Por: Ademir Barbosa Junior
02/06/2023 | 07:30
A Espiritualidade é livre, sem amarras e fronteiras, portanto, muito além de convenções e preconceitos. Manifesta-se em dado contexto cultural e social, com vistas a auxiliar o ser humano a viver de forma plena, embora nem sempre seja compreendida, uma vez que se tenta moldá-la (e mesmo aprisioná-la) ao status quo. Nesse sentido, uma Teologia prenhe de certezas e preconceitos, de modo a tentar moldar ou aprisionar a Espiritualidade, não é construída, mas se apresenta feita pelo poder dominante, não promove o diálogo, geralmente se pauta por achismos e resseca o espírito e a própria comunidade, afastando-os da ação criativa da Espiritualidade.

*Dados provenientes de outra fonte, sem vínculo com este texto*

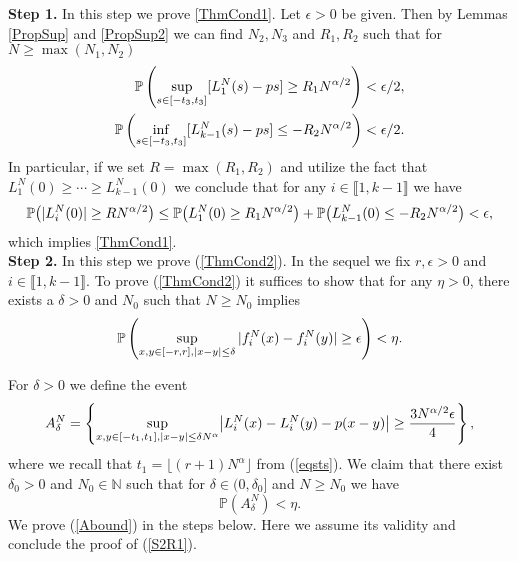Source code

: \noindent\textbf{Step 1.} In this step we prove \eqref{ThmCond1}. Let $\epsilon > 0$ be given. Then by Lemmas \ref{PropSup} and \ref{PropSup2} we can find $N_2, N_3$ and $R_1, R_2$ such that for $N \geq \max(N_1, N_2)$
\begin{align*}
\mathbb{P}\left(\sup_{s\in[-t_3,t_3]} [L_1^N(s)-ps]\geq R_1N^{\alpha/2}\right)<\epsilon/2,\\
\mathbb{P}\left(\inf_{s\in[-t_3,t_3]}[L_{k-1}^N(s)-ps]\leq -R_2 N^{\alpha/2}\right)<\epsilon/2.
\end{align*}
In particular, if we set $R  = \max(R_1, R_2)$ and utilize the fact that $L_1^N(0) \geq \cdots \geq L_{k-1}^N(0)$ we conclude that for any $i \in \llbracket 1, k-1 \rrbracket$ we have
$$\mathbb{P}\big(|L_i^N(0)|\geq R N^{\alpha/2}\big)\leq \mathbb{P}\big(L_1^N(0)\geq R_1 N^{\alpha/2}\big) + \mathbb{P}\big(L_{k-1}^N(0)\leq -R_2N^{\alpha/2}\big) < \epsilon,$$
which implies \eqref{ThmCond1}.\\

\noindent\textbf{Step 2.} In this step we prove (\ref{ThmCond2}). In the sequel we fix $r, \epsilon > 0$ and $i \in \llbracket 1, k-1 \rrbracket$. To prove (\ref{ThmCond2}) it suffices to show that for any $\eta>0$, there exists a $\delta > 0$ and $N_0$ such that $N \geq N_0$ implies 
\begin{equation}\label{S2R1}
\mathbb{P}\left(\sup_{{x,y\in [-r,r], |x-y|\leq\delta}} |f^N_i(x) - f^N_i(y)| \geq \epsilon\right)<\eta.
\end{equation}

For $\delta > 0$ we define the event
\begin{equation}\label{Adelta}
A^N_\delta =\left\{\sup_{{x,y\in [-t_1,t_1], |x-y|\leq \delta N^\alpha}} \abs*{L_i^N(x)-L_i^N(y)-p(x-y)}\geq \frac{3N^{\alpha/2}\epsilon}4\right\},
\end{equation}
where we recall that $t_1 = \lfloor (r + 1)N^{\alpha} \rfloor$ from (\ref{eqsts}). We claim that there exist $\delta_0 > 0$ and $N_0 \in \mathbb{N}$ such that for $\delta \in (0, \delta_0]$ and $N \geq N_0$ we have
\begin{equation}\label{Abound}
\mathbb{P}(A^N_\delta) < \eta.
\end{equation}
We prove (\ref{Abound}) in the steps below. Here we assume its validity and conclude the proof of (\ref{S2R1}).\\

Teologia é observação, construção e estudo, portanto é preciso definir objeto, método, ouvir o contraditório e, sobretudo, reconhecer a diversidade com que a Espiritualidade se manifesta, bem como o ser humano a reconhece, cultua e vivencia sua manifestação no cotidiano e na liturgia, na liturgia do cotidiano e no cotidiano da liturgia. Estudos teológicos realmente dialógicos, participativos e democráticos estão longe de ser ocasiões em que os orientadores “passam” informações e os demais as “absorvem”. O conhecimento é vivenciado, debatido, construído e respeitado em suas múltiplas abordagens e manifestações.
Ainda que numa leitura tradicional ocidental se visualize a Espiritualidade na verticalidade e o ser humano na horizontalidade, teremos aí uma encruzilhada, algo fundamental para os Povos de Terreiro. Na encruzilhada, a Espiritualidade “baixa”, “desce”, portanto participa da horizontalidade e vice-versa, ocorre a intersecção de espaços e planos. Ora, tal intersecção não ocorre porque um “eu” deseja ou não, ou ainda, apenas nos momentos litúrgicos. Ocorre porque é natural e essa naturalidade é potencializada nas liturgias. Não cabe, assim, achismos, mas vivência, observação, estudo.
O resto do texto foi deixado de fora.